In response, the Voluntary Licensing Authority (VLA) was established in 1985. The creation of the Human Fertilisation and Embryology Authority (HFEA) followed in 1991 under the 1990 Human Fertilisation and Embryology (HFE Act); its remit being to “license and monitor UK clinics that offer IVF (in vitro fertilisation) and DI (donor insemination) treatments and all UK-based research into human embryos. We also regulate the storage of eggs, sperm and embryos.”

The forthcoming HFE Act 2008 continues this remit, containing regulation for all aspects of IVF and its associated technologies available today. More detailed information of notable developments in the most recent HFE Act are covered separately.

Focusing on IVF itself, the key areas of regulation of concern to the HFEA involve the:

  • number of eggs that may be transferred to the uterus
  • number of embryos that may be transferred to the uterus
  • length of time for which embryos may be stored for in the event that they are not used at the time of the initial IVF attempt; and their fate when their storage license does expire. Issue of ‘parenthood’ of the embryo.

Let’s address each of these in turn.

1. Number of gametes or embryos transferred

Following several high profile cases involving multiple births following IVF (which shall be covered in more detail later), the HFEA have ruled (under the 2008 Act) that centres must now establish standard operating procedures with regards to the minimisation of multiple births. This should include a means of classifying clients that should be suitable for single embryo transfer (SET), and (where applicable) the reasons why a client, who fulfilled the criteria to receive SET, ultimately had multiple embryos transferred.

If more than one embryo as to be transferred:

  • If a woman is under 40 and using her own eggs or embryos, the centre may transfer no more than 3 eggs or 2 embryos.
  • If a woman is over 40, the centre may transfer no more than 4 eggs or 3 embryos.

The woman must also be warned of the risk of multiple births associated with such transfer including:

  1. the higher risk of miscarriage and complications during pregnancy
  2. the higher rate of premature birth and the problems arising from low birth weight, the higher rate of still birth, and the higher rate of perinatal mortality
  3. the higher rate of disability and other health problems, plus the potential need for extended stays in hospital before and after birth, and
  4. the possible practical, financial and emotional impact on the family and any children.

2. Storage of embryos

The standard period of storage for embryos and gametes is stated as being 10 years., although, specific exceptions may warrant licenses for both shorter and longer periods of storage.

3. Parenthood of the resulting child


At the time of birth of the child, its mother is defined as:

The woman (W) who is carrying or has carried a child as a result of the placing in her of an embryo or of sperm and eggs, and no other woman.

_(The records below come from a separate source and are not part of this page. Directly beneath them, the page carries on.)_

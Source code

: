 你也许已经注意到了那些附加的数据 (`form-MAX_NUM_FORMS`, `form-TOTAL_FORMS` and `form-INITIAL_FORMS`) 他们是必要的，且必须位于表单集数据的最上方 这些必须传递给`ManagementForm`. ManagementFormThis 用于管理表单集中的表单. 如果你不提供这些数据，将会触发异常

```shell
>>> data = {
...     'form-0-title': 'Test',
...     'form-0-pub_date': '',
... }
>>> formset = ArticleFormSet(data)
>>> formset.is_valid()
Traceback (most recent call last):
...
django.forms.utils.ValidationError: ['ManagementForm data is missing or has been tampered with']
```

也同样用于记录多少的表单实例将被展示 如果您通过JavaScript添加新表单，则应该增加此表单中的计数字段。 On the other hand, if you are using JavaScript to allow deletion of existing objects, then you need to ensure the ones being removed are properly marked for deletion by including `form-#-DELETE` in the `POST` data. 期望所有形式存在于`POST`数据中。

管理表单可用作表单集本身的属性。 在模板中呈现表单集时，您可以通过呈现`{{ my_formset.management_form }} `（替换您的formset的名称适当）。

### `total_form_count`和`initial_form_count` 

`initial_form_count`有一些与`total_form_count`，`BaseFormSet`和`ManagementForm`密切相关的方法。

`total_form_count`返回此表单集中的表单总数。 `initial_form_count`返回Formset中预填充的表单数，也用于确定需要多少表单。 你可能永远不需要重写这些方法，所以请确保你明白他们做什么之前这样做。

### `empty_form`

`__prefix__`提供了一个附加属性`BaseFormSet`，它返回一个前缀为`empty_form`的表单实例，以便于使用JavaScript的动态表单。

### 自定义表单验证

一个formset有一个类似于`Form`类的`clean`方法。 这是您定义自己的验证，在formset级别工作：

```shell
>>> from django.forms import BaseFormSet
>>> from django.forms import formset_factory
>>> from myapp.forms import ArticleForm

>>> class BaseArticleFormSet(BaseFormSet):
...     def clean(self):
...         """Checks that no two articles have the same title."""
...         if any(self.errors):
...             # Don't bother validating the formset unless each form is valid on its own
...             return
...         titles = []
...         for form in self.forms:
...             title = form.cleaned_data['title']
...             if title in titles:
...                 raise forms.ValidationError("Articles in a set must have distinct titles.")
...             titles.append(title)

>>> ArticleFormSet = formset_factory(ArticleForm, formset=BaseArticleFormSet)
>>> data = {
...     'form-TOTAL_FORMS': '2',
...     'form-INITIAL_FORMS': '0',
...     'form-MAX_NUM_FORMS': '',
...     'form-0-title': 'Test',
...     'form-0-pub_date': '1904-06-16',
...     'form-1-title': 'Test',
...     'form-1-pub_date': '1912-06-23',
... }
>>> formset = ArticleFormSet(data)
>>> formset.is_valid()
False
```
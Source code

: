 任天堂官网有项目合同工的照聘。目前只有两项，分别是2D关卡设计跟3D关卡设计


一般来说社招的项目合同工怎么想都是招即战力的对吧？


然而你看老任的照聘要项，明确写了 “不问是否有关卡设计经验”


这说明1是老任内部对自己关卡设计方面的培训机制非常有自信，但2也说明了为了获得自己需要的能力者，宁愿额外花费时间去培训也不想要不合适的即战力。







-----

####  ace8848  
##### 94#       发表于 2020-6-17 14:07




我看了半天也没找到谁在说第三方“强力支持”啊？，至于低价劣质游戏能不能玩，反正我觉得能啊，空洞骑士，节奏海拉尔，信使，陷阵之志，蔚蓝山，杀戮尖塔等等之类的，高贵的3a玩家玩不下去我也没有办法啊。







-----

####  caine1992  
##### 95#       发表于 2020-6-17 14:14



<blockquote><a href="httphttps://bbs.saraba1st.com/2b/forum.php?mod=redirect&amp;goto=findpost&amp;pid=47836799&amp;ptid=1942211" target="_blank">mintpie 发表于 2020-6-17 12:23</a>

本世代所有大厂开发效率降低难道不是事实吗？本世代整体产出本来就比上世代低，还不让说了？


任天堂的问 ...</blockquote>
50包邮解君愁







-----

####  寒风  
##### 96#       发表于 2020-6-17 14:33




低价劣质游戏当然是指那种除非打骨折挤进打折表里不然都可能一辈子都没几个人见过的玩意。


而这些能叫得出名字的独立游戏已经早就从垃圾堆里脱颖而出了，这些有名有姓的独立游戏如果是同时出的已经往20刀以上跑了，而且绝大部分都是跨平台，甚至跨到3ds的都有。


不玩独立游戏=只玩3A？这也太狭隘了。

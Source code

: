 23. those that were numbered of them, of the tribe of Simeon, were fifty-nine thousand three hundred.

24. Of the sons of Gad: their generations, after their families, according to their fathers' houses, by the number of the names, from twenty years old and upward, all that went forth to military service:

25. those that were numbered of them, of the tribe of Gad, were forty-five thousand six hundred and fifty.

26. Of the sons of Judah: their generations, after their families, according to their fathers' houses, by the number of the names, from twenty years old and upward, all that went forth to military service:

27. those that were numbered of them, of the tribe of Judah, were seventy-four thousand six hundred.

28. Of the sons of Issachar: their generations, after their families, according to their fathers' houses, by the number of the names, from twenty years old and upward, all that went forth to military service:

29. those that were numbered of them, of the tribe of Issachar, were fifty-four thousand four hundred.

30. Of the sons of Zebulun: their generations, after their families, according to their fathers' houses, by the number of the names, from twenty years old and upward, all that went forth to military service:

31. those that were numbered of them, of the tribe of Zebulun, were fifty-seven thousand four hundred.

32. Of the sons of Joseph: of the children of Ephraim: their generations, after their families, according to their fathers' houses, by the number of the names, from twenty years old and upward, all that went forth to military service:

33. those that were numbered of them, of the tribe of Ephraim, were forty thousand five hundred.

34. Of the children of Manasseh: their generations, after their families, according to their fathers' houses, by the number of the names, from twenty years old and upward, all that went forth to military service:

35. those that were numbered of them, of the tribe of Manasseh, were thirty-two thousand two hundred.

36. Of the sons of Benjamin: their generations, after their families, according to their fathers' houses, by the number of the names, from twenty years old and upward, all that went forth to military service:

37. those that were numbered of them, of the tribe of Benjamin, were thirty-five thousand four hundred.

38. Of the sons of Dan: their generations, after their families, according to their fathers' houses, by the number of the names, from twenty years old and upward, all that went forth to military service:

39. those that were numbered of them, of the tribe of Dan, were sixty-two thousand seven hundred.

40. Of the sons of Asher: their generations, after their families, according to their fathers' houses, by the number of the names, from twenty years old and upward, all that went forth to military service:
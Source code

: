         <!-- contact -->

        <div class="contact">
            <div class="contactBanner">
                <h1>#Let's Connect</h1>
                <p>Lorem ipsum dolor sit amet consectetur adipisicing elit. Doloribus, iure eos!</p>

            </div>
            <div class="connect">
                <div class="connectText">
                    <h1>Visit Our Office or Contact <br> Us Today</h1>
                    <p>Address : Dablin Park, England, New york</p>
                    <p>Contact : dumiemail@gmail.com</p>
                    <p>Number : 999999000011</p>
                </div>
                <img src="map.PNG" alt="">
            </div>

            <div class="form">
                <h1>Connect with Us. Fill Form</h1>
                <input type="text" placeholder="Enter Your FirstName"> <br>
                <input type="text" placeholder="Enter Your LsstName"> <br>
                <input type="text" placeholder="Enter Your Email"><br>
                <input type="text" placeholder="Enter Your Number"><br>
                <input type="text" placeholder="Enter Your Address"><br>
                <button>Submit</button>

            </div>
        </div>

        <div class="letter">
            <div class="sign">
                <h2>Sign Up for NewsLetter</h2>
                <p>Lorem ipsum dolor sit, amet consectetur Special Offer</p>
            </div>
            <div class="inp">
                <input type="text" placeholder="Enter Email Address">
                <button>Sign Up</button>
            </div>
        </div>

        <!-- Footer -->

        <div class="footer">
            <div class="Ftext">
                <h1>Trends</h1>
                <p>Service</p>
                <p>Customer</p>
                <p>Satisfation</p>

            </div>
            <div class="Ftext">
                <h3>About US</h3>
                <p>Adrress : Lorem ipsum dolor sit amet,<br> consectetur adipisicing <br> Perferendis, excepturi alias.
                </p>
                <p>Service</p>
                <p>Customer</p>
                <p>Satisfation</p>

In the event of surrogacy, W may give official notice at the time of birth (via a parental order) that she consents to another woman being classed as the child’s mother i.e. the child’s genetic/intended mother.


If W is married at the time of carrying the child and her husband’s sperm was used in the insemination process, he shall automatically be classed as the child’s father.

If a donor’s sperm or embryo is used, W’s husband/partner is still classed as the child’s father (under the previous criteria) unless he did not consent to the placing in her of the sperm and eggs, or embryos, or to the insemination; and/or the couple are judicially separated at the time of insemination.

If W is acting as a surrogate, her husband shall be classed as the child of the father. If she is not married, her partner must give his consent to being classed as the child’s father; with W also consenting that he be classed as such.

W and M may also provide official consent at the time of the child’s birth (via a parental order) that another man be classed as the father of the child I.e. the child‘s genetic/intended father.


In the case of female civil partnerships, if a woman is seeking treatment using donor sperm or embryos created donor sperms, the woman’s civil partner will be classed as the child’s legal parent unless a separation order were in force and/or the partner did not consent to the placing in her of the sperm and eggs, or embryos, or to the insemination.